BPHN Gelar Rapat Pemahaman PP 28/2025 untuk Tingkatkan Perizinan Berusaha
BPHN.GO.ID – Jakarta. Badan Pembinaan Hukum Nasional (BPHN) Kementerian Hukum menggelar Rapat Peningkatan Pemahaman Peraturan Pemerintah Nomor 28 Tahun 2025 tentang Penyelenggaraan Perizinan Berusaha Berbasis Risiko, Jumat (24/10/2025).

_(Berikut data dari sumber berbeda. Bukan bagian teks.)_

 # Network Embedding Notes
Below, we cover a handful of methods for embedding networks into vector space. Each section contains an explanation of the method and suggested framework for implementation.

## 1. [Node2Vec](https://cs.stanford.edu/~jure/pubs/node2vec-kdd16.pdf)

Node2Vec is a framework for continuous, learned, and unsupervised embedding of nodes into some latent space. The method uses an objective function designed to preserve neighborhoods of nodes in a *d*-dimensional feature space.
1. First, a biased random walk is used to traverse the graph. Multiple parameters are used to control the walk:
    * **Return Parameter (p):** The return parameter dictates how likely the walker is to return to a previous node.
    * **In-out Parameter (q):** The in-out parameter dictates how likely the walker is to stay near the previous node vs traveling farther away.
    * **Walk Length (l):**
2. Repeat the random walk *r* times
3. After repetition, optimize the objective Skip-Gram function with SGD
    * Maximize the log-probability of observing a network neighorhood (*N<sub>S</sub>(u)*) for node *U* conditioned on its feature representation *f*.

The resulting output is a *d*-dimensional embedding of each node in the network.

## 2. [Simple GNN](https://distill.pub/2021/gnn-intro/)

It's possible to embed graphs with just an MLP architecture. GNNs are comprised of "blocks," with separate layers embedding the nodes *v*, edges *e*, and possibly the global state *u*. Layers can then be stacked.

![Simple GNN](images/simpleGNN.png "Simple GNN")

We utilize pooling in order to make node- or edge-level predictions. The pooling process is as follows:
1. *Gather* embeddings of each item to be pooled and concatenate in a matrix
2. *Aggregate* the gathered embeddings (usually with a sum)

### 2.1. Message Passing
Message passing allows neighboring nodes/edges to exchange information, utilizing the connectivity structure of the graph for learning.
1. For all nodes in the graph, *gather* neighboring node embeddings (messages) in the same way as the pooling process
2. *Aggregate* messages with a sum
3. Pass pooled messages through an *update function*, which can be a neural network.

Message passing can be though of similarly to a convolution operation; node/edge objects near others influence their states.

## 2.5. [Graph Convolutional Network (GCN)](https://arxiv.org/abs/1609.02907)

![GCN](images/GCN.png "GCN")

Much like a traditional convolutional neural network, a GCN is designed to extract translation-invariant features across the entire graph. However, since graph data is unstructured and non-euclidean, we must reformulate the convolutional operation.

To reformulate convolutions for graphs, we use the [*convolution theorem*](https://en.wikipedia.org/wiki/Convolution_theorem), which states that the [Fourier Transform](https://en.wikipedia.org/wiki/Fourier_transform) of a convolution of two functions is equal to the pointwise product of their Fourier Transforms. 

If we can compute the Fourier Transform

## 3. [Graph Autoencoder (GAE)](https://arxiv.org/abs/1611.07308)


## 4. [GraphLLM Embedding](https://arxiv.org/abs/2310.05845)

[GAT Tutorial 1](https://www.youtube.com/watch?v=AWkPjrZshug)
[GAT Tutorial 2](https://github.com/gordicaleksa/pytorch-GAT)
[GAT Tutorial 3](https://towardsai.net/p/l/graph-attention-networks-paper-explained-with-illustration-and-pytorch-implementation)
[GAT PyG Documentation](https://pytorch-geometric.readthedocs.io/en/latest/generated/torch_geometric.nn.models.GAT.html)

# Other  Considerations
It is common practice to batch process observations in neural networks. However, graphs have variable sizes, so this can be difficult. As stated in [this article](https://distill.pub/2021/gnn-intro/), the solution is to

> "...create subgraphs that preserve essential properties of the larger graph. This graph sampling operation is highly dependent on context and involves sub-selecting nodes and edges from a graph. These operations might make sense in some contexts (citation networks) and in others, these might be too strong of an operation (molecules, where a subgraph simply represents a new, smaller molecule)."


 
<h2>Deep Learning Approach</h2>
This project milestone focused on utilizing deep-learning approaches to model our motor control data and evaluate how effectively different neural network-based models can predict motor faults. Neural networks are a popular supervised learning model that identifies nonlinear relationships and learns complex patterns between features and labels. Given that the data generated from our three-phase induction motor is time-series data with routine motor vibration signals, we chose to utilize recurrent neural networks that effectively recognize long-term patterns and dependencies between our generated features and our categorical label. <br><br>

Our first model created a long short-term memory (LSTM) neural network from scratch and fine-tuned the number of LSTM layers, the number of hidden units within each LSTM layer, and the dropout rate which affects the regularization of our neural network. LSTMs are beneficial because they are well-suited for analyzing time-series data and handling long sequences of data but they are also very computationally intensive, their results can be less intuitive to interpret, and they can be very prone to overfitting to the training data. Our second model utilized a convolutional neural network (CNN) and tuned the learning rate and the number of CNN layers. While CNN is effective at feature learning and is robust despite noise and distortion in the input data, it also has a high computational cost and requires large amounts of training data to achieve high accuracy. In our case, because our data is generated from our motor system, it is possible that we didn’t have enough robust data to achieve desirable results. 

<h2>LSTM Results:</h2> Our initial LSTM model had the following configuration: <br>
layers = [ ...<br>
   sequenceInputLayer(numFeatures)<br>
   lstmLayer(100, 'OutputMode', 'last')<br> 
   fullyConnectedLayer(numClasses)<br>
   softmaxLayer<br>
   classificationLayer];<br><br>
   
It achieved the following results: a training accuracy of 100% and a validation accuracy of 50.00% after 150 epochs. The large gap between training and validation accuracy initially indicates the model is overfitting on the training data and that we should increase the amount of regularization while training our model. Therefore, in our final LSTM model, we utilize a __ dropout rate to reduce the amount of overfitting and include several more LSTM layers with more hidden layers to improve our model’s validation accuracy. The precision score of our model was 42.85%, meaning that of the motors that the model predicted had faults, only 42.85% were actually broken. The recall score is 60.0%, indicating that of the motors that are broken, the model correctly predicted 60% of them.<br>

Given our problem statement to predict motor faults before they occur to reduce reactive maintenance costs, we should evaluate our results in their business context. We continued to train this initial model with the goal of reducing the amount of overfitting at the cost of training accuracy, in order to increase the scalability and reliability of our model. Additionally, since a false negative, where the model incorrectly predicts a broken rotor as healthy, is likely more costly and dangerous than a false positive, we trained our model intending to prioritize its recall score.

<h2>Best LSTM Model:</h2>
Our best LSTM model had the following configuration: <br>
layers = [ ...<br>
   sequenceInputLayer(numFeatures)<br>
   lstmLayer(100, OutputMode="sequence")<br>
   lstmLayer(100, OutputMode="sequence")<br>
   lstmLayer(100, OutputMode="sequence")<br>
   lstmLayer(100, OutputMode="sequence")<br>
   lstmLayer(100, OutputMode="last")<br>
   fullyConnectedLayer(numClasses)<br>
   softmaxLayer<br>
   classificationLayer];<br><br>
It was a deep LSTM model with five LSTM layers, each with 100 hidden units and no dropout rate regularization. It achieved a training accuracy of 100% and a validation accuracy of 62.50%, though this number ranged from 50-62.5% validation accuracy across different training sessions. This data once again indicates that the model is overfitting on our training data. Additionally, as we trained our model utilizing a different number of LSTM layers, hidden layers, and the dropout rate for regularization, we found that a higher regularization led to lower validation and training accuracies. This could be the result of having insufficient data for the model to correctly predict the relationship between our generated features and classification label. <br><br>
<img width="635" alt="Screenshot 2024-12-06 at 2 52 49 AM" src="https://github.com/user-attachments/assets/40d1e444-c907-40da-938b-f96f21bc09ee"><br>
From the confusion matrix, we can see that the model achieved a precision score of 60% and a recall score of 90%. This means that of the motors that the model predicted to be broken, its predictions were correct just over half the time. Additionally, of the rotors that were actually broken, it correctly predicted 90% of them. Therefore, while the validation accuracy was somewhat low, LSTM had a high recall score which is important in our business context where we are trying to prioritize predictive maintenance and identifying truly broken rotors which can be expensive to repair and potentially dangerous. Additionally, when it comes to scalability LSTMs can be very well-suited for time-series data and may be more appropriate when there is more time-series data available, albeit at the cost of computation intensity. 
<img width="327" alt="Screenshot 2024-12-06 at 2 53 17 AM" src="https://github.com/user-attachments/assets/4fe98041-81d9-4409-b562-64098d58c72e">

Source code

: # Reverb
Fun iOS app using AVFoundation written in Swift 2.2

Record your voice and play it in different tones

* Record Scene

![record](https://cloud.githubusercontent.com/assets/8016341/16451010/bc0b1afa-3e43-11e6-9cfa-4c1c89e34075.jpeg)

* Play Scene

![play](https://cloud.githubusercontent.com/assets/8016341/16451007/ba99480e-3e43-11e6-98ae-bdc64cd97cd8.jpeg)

Kegiatan ini bertujuan memberikan penajaman terhadap substansi peraturan sekaligus menjadi forum untuk membahas berbagai isu dan tantangan dalam implementasi perizinan berusaha di Indonesia.
Kepala Pusat Pemantauan, Peninjauan, dan Pembangunan Hukum Nasional BPHN, Rahendro Jati, menjelaskan bahwa pelaksanaan pemantauan dan peninjauan regulasi merupakan bagian penting dalam upaya mewujudkan tata kelola regulasi yang responsif dan taat asas. Ia menegaskan bahwa pendalaman terhadap PP 28/2025 perlu dilakukan untuk memastikan kesesuaian antara ketentuan dalam peraturan dengan praktik yang berjalan di lapangan.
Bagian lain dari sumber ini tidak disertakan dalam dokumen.